La situación se complica cuando existe una falta de motivación y de atención, un obstáculo que dificulta que los consumidores elijan los alimentos en función de las etiquetas de información nutricional. En palabras del profesor Grunert, "para aprovechar la información nutricional, los consumidores tienen que tener una motivación, como por ejemplo plantearse algún objetivo relacionado con su salud".

Así pues, la influencia de las etiquetas informativas sobre el grado en que cada alimento es saludable se ve mermada por la falta de atención. A efectos del estudio, el equipo de Flabel organizó un experimento en una tienda de alimentos. Observaron detenidamente los movimientos oculares de los compradores mientras seleccionaban los alimentos que ponían en su cesta.

Según los datos recabados, el equipo concluyó que la atención prestada de media a las etiquetas de información nutricional era de apenas entre 25 y 100 milisegundos, un tiempo a todas luces insuficiente para que los consumidores asimilen la información. En lo relativo a la motivación, si bien es cierto que los consumidores podrían prestar más atención a la información nutricional si se les aconsejase que consulten las etiquetas por más tiempo, lo que también podría resultar útil es situar sistemáticamente la información sobre el contenido energético y los nutrientes fundamentales en la parte delantera del envase.
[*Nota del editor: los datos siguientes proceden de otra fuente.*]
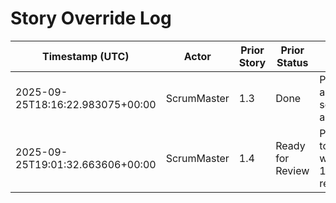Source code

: # Story Override Log

| Timestamp (UTC) | Actor | Prior Story | Prior Status | Reason |
| --- | --- | --- | --- | --- |
| 2025-09-25T18:16:22.983075+00:00 | ScrumMaster | 1.3 | Done | PO authorised schedule alignment |
| 2025-09-25T19:01:32.663606+00:00 | ScrumMaster | 1.4 | Ready for Review | Proceeding to Epic 2 while Story 1.4 awaits review |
"Esta información también se podría complementar con un logotipo que hiciese referencia a la salud; así podría incrementarse la atención y también el uso de esta información, sobre todo cuando el consumidor tiene el tiempo limitado", señaló el profesor Grunert, quien es fundador y director del Centro de investigación sobre relaciones con los consumidores en el sector alimentario de la Universidad de Aarhus , en Dinamarca. "El uso de códigos de colores también podría incrementar la atención y el uso de información en algunas situaciones, pero los efectos no son muy trascendentales".
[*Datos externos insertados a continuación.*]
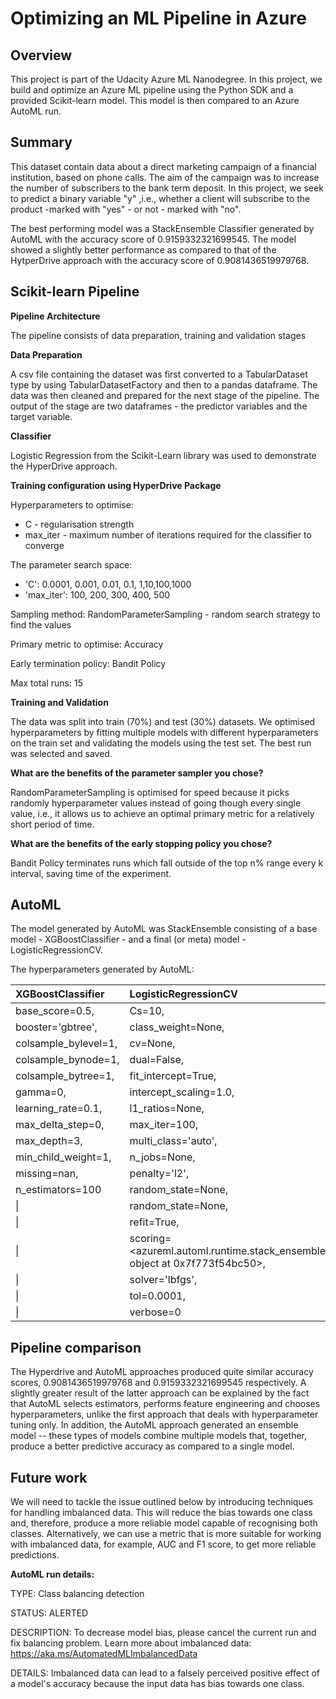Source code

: # Optimizing an ML Pipeline in Azure


## Overview
This project is part of the Udacity Azure ML Nanodegree.
In this project, we build and optimize an Azure ML pipeline using the Python SDK and a provided Scikit-learn model.
This model is then compared to an Azure AutoML run.

## Summary
This dataset contain data about a direct marketing campaign of a financial institution, based on phone calls. The aim of the campaign was to increase the number of  subscribers to the bank term deposit. In this project, we seek to predict a binary variable "y" ,i.e., whether a client will subscribe to the product -marked with "yes" - or not - marked with "no".

The best performing model was a StackEnsemble Classifier generated by AutoML with the accuracy score of 0.9159332321699545. The model showed a slightly better performance as compared to that of the HytperDrive approach with the accuracy score of 0.9081436519979768.

## Scikit-learn Pipeline

**Pipeline Architecture**

The pipeline consists of data preparation, training and validation stages

**Data Preparation**

A csv file containing the dataset was first converted to a TabularDataset type by using TabularDatasetFactory and then to a pandas dataframe. The data was then cleaned and prepared for the next stage of the pipeline. The output of the stage are two dataframes - the predictor variables and the target variable. 

**Classifier**

Logistic Regression from the Scikit-Learn library was used to demonstrate the HyperDrive approach.


**Training configuration using HyperDrive Package**

Hyperparameters to optimise:	
- C  - regularisation strength
- max_iter - maximum number of iterations required for the classifier to converge

The parameter search space:	
- 'C': 0.0001, 0.001, 0.01, 0.1, 1,10,100,1000
- 'max_iter': 100, 200, 300, 400, 500

Sampling method: RandomParameterSampling - random search strategy to find the values

Primary metric to optimise:	Accuracy

Early termination policy: Bandit Policy

Max total runs:	15


**Training and Validation**

The data was split into train (70%) and test (30%) datasets. We optimised hyperparameters by fitting multiple models with different hyperparameters on the train set and validating the models using the test set. The best run was selected and saved.



**What are the benefits of the parameter sampler you chose?**

RandomParameterSampling is optimised for speed because it picks randomly hyperparameter values instead of going though every single value, i.e., it allows us to achieve an optimal primary metric for a relatively short period of time.


**What are the benefits of the early stopping policy you chose?**

Bandit Policy terminates runs which fall outside of the top n% range every k interval, saving time of the experiment.


## AutoML
The model generated by AutoML was StackEnsemble consisting of a base model - XGBoostClassifier - and a final (or meta) model -  LogisticRegressionCV. 

The hyperparameters generated by AutoML:


XGBoostClassifier    |LogisticRegressionCV                                                                 
|:------------------ | :-----------------------------------------------------------------------------------
|base_score=0.5,     |Cs=10,                                                                               |
|booster='gbtree',   |class_weight=None,                                                                   |
|colsample_bylevel=1,|cv=None,                                                                             |
|colsample_bynode=1, |dual=False,                                                                          |
|colsample_bytree=1, |fit_intercept=True,                                                                  |
|gamma=0,            |intercept_scaling=1.0,                                                               |
|learning_rate=0.1,  |l1_ratios=None,                                                                      |
|max_delta_step=0,   |max_iter=100,                                                                        |
|max_depth=3,        |multi_class='auto',                                                                  |
|min_child_weight=1, |n_jobs=None,                                                                         |
|missing=nan,        |penalty='l2',                                                                        |
|n_estimators=100    |random_state=None,                                                                   |
|\|                  |random_state=None,                                                                   |
|\|                  |refit=True,                                                                          |
|\|                  |scoring=<azureml.automl.runtime.stack_ensemble_base.Scorer object at 0x7f773f54bc50>,|
|\|                  |solver='lbfgs',                                                                      | 
|\|                  |tol=0.0001,                                                                          |   
|\|                  |verbose=0                                                                            | 




## Pipeline comparison
The Hyperdrive and AutoML approaches produced quite similar accuracy scores, 0.9081436519979768 and 0.9159332321699545 respectively.  A slightly greater result of the latter approach can be explained by the fact that AutoML selects estimators, performs feature engineering and chooses hyperparameters, unlike the first approach that deals with hyperparameter tuning only. In addition, the AutoML approach generated an ensemble model  -- these types of models combine multiple models that, together, produce a better predictive accuracy as compared to a single model.

## Future work
We will need to tackle the issue outlined below by introducing techniques for handling imbalanced data. This will reduce the bias towards one class and, therefore, produce a more reliable model capable of recognising both classes. Alternatively, we can use a metric that is more suitable for working with imbalanced data, for example, AUC and F1 score, to get more reliable predictions.   

**AutoML run details:**

TYPE: Class balancing detection

STATUS: ALERTED

DESCRIPTION: To decrease model bias, please cancel the current run and fix balancing problem.
              Learn more about imbalanced data: https://aka.ms/AutomatedMLImbalancedData

DETAILS: Imbalanced data can lead to a falsely perceived positive effect of a model's accuracy because the input data has bias towards one class.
Los consumidores que participaron en el proyecto Flabel indicaron que prefieren las etiquetas más complejas que ofrecen información completa. Por otra parte, los resultados indican que la inclinación depende de la exposición anterior de los consumidores, o de su grado de familiaridad, con la etiqueta. El equipo del proyecto concluyó que la inclusión de información nutricional en las etiquetas de los alimentos está muy extendida en Europa.

En este estudio se evaluaron más de 37.000 productos de 5 categorías en todos los Estados miembros de la UE más Turquía. En total, el 85 % de los productos alimentarios contenían información nutricional en el reverso del envase, mientras que el 48 % contenía esta información en la cara anterior. Las categorías de productos analizadas fueron galletas, cereales para desayuno, comidas precocinadas refrigeradas, refrescos gaseosos y yogures.